- _The problem_: Keeping each word and mark in place, write out the full listing once more.
= = = =
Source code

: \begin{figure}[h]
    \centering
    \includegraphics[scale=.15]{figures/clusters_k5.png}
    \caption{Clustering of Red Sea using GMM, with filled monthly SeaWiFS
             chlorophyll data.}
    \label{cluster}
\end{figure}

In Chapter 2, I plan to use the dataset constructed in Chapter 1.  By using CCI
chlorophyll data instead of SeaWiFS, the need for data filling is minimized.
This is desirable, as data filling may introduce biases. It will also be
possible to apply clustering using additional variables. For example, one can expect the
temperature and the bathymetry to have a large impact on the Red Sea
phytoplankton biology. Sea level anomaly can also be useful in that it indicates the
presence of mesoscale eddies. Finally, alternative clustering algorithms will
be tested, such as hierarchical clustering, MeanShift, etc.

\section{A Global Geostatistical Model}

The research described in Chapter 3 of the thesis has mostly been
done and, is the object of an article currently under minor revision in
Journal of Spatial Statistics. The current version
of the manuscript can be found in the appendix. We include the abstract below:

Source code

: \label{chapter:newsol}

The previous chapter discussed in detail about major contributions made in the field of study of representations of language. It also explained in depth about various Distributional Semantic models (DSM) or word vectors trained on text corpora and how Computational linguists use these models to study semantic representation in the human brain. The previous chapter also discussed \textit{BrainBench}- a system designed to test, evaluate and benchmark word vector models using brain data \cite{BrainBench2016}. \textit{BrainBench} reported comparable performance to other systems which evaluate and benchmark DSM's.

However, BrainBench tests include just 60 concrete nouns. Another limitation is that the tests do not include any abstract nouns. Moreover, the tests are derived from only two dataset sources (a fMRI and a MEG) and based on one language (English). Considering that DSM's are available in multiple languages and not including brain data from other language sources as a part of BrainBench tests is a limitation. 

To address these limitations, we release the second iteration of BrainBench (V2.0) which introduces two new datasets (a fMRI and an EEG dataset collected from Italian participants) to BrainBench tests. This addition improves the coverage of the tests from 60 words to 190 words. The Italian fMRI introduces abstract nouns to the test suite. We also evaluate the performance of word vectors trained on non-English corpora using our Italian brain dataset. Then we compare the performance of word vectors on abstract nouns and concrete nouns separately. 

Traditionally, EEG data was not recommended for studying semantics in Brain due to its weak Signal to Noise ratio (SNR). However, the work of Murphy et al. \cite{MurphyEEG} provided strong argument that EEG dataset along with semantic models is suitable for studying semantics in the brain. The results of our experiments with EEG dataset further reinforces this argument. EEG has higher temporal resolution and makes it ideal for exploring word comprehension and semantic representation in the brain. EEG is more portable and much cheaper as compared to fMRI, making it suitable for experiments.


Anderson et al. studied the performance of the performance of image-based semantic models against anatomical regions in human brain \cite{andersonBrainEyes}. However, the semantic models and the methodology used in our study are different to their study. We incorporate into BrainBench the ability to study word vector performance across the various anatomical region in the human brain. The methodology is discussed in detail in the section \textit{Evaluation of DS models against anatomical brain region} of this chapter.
= = = =
- _Written response_:
Source code

: \begin{figure}[h]
    \centering
    \includegraphics[scale=.15]{figures/clusters_k5.png}
    \caption{Clustering of Red Sea using GMM, with filled monthly SeaWiFS
             chlorophyll data.}
    \label{cluster}
\end{figure}

In Chapter 2, I plan to use the dataset constructed in Chapter 1.  By using CCI
chlorophyll data instead of SeaWiFS, the need for data filling is minimized.
This is desirable, as data filling may introduce biases. It will also be
possible to apply clustering using additional variables. For example, one can expect the
temperature and the bathymetry to have a large impact on the Red Sea
phytoplankton biology. Sea level anomaly can also be useful in that it indicates the
presence of mesoscale eddies. Finally, alternative clustering algorithms will
be tested, such as hierarchical clustering, MeanShift, etc.

\section{A Global Geostatistical Model}

The research described in Chapter 3 of the thesis has mostly been
done and, is the object of an article currently under minor revision in
Journal of Spatial Statistics. The current version
of the manuscript can be found in the appendix. We include the abstract below:

Source code

: \label{chapter:newsol}

The previous chapter discussed in detail about major contributions made in the field of study of representations of language. It also explained in depth about various Distributional Semantic models (DSM) or word vectors trained on text corpora and how Computational linguists use these models to study semantic representation in the human brain. The previous chapter also discussed \textit{BrainBench}- a system designed to test, evaluate and benchmark word vector models using brain data \cite{BrainBench2016}. \textit{BrainBench} reported comparable performance to other systems which evaluate and benchmark DSM's.

However, BrainBench tests include just 60 concrete nouns. Another limitation is that the tests do not include any abstract nouns. Moreover, the tests are derived from only two dataset sources (a fMRI and a MEG) and based on one language (English). Considering that DSM's are available in multiple languages and not including brain data from other language sources as a part of BrainBench tests is a limitation. 

To address these limitations, we release the second iteration of BrainBench (V2.0) which introduces two new datasets (a fMRI and an EEG dataset collected from Italian participants) to BrainBench tests. This addition improves the coverage of the tests from 60 words to 190 words. The Italian fMRI introduces abstract nouns to the test suite. We also evaluate the performance of word vectors trained on non-English corpora using our Italian brain dataset. Then we compare the performance of word vectors on abstract nouns and concrete nouns separately. 

Traditionally, EEG data was not recommended for studying semantics in Brain due to its weak Signal to Noise ratio (SNR). However, the work of Murphy et al. \cite{MurphyEEG} provided strong argument that EEG dataset along with semantic models is suitable for studying semantics in the brain. The results of our experiments with EEG dataset further reinforces this argument. EEG has higher temporal resolution and makes it ideal for exploring word comprehension and semantic representation in the brain. EEG is more portable and much cheaper as compared to fMRI, making it suitable for experiments.


Anderson et al. studied the performance of the performance of image-based semantic models against anatomical regions in human brain \cite{andersonBrainEyes}. However, the semantic models and the methodology used in our study are different to their study. We incorporate into BrainBench the ability to study word vector performance across the various anatomical region in the human brain. The methodology is discussed in detail in the section \textit{Evaluation of DS models against anatomical brain region} of this chapter.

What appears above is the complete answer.